Operationalizing Machine Learning for GDPR

Operationalizing Machine Learning for GDPR

An unstable physical system will tend toward equilibrium. With its General Data Protection Regulation, Europe is subjecting United States companies to a regulation that threatens some of their core business models and data infrastructures. The tension between these two regions will eventually settle, and when that happens, the ways we approach data and think about privacy will be fundamentally altered.

At the heart of GDPR instability there’s a basic disagreement. In the U.S., we generally trust corporations over the government, and we will sacrifice privacy for convenience.
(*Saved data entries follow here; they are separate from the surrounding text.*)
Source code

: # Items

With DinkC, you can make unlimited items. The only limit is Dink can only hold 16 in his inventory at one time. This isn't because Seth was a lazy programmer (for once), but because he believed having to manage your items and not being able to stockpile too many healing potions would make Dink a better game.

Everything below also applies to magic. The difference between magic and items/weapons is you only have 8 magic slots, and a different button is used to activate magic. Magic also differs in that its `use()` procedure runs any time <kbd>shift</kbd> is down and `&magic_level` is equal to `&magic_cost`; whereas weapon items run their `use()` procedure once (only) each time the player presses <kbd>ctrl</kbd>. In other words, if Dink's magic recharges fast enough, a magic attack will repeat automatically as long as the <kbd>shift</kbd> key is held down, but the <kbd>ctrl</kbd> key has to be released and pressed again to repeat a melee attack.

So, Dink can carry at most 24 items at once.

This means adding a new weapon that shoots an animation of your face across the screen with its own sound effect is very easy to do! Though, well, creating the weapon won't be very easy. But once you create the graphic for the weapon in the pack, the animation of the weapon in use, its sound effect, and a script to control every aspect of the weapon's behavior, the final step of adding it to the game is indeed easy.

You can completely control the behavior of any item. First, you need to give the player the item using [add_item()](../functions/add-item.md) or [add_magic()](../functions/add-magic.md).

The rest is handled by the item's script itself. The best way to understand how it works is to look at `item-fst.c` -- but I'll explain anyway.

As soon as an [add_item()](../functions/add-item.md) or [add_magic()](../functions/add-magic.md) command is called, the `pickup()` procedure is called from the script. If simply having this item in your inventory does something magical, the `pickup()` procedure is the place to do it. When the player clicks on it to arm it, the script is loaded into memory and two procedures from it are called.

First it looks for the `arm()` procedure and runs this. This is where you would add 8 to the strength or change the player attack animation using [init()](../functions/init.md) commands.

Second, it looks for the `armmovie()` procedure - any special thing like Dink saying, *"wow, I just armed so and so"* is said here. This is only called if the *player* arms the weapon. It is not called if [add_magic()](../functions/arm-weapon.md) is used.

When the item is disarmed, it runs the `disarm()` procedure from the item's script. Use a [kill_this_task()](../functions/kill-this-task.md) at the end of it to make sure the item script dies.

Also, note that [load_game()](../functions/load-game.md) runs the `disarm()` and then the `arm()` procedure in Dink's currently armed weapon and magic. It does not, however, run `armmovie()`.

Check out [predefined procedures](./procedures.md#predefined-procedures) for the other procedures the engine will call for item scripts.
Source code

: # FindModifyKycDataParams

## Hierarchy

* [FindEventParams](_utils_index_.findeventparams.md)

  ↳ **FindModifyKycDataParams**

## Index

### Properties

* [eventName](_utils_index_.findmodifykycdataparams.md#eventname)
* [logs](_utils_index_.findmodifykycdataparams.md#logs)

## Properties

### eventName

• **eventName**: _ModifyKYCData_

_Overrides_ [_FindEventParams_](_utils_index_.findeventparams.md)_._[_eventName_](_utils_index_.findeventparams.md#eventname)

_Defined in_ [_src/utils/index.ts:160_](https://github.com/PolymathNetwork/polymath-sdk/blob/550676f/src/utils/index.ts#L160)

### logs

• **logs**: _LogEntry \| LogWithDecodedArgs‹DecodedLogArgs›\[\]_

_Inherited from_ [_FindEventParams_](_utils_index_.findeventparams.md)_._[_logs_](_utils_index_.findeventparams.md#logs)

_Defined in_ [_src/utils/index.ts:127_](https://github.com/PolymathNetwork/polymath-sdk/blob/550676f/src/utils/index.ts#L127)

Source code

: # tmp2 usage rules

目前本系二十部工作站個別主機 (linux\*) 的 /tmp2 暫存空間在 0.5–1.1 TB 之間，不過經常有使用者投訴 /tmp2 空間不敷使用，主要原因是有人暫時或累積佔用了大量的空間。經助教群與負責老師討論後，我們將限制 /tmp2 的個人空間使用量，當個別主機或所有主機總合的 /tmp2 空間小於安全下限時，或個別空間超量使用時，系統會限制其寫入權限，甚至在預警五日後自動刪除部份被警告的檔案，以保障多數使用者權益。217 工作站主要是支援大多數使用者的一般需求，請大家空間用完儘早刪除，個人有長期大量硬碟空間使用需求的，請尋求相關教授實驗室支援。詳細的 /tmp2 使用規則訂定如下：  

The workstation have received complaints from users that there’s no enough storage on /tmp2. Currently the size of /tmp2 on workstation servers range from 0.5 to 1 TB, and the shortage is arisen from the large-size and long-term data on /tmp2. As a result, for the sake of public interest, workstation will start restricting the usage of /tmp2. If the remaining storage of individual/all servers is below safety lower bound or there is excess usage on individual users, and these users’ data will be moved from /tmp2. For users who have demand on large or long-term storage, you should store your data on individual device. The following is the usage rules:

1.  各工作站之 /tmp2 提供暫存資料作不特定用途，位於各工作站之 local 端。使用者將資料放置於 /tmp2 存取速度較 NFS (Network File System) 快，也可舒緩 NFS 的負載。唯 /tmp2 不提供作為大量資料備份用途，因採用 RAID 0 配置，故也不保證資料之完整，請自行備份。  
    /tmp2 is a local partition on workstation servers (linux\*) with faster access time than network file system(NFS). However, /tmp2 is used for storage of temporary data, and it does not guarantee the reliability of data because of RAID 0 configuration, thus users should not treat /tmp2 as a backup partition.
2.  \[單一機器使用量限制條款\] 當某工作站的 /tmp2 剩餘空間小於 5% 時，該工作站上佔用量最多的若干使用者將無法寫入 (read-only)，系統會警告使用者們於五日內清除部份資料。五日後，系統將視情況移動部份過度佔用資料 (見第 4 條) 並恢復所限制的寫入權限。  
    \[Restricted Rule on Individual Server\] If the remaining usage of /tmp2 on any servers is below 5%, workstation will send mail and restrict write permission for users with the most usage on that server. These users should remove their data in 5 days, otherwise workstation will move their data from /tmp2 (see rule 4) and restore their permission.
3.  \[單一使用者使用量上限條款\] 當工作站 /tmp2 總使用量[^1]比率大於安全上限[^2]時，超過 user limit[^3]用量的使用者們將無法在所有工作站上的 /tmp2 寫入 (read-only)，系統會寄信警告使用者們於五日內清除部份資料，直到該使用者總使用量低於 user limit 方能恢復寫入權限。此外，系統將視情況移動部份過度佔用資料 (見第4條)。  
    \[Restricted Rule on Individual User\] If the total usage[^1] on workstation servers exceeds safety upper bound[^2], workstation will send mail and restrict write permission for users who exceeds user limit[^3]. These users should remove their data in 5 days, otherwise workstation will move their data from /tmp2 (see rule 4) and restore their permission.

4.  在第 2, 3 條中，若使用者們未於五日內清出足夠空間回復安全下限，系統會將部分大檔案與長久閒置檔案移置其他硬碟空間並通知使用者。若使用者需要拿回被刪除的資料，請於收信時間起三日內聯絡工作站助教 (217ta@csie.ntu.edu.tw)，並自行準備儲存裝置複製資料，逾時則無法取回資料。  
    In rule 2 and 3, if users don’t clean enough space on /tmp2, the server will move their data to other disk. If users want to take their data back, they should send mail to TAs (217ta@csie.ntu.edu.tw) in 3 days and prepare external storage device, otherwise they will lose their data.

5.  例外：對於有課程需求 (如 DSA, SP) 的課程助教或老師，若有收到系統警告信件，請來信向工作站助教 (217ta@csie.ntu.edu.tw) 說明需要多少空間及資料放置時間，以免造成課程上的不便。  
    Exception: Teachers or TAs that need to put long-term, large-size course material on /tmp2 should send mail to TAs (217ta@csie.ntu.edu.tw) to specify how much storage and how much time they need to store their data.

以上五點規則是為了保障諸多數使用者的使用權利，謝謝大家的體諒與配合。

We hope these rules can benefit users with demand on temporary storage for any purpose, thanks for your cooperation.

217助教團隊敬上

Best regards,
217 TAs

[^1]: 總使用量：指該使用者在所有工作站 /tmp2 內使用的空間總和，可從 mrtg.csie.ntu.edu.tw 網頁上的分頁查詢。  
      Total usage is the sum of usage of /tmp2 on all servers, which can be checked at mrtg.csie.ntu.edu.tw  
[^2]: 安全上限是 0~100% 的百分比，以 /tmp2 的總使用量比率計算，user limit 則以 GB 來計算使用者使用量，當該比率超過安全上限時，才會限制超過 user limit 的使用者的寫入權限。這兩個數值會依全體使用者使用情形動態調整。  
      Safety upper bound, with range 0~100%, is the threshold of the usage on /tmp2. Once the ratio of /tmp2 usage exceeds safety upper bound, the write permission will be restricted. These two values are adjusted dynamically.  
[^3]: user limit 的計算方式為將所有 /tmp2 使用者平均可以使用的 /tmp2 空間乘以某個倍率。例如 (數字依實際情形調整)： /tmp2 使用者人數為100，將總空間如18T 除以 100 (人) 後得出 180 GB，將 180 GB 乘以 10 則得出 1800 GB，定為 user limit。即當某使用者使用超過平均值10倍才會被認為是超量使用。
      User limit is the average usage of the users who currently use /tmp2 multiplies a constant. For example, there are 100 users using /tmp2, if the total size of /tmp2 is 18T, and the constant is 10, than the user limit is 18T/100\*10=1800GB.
Consider the big American idea to productize location data and build Google Maps.

Europeans, however, generally trust the government over corporations. That’s why they’re willing to leave their passports at a hotel overnight, so the hotel can report on guest information to the government. It’s a concept that horrifies many Americans when we cross the Atlantic.

GDPR is like a giant pendulum swinging over the Atlantic between these opposing belief systems. Time will tell where this pendulum will ultimately rest.

The first paragraph of GDPR states, “The protection of natural persons in relation to the processing of personal data is a fundamental human right.” The European regulators asserting this right have broadened its scope to include European citizens wherever their data resides. The result is that Americans are subject to sanctions under the EU regime on an ongoing basis.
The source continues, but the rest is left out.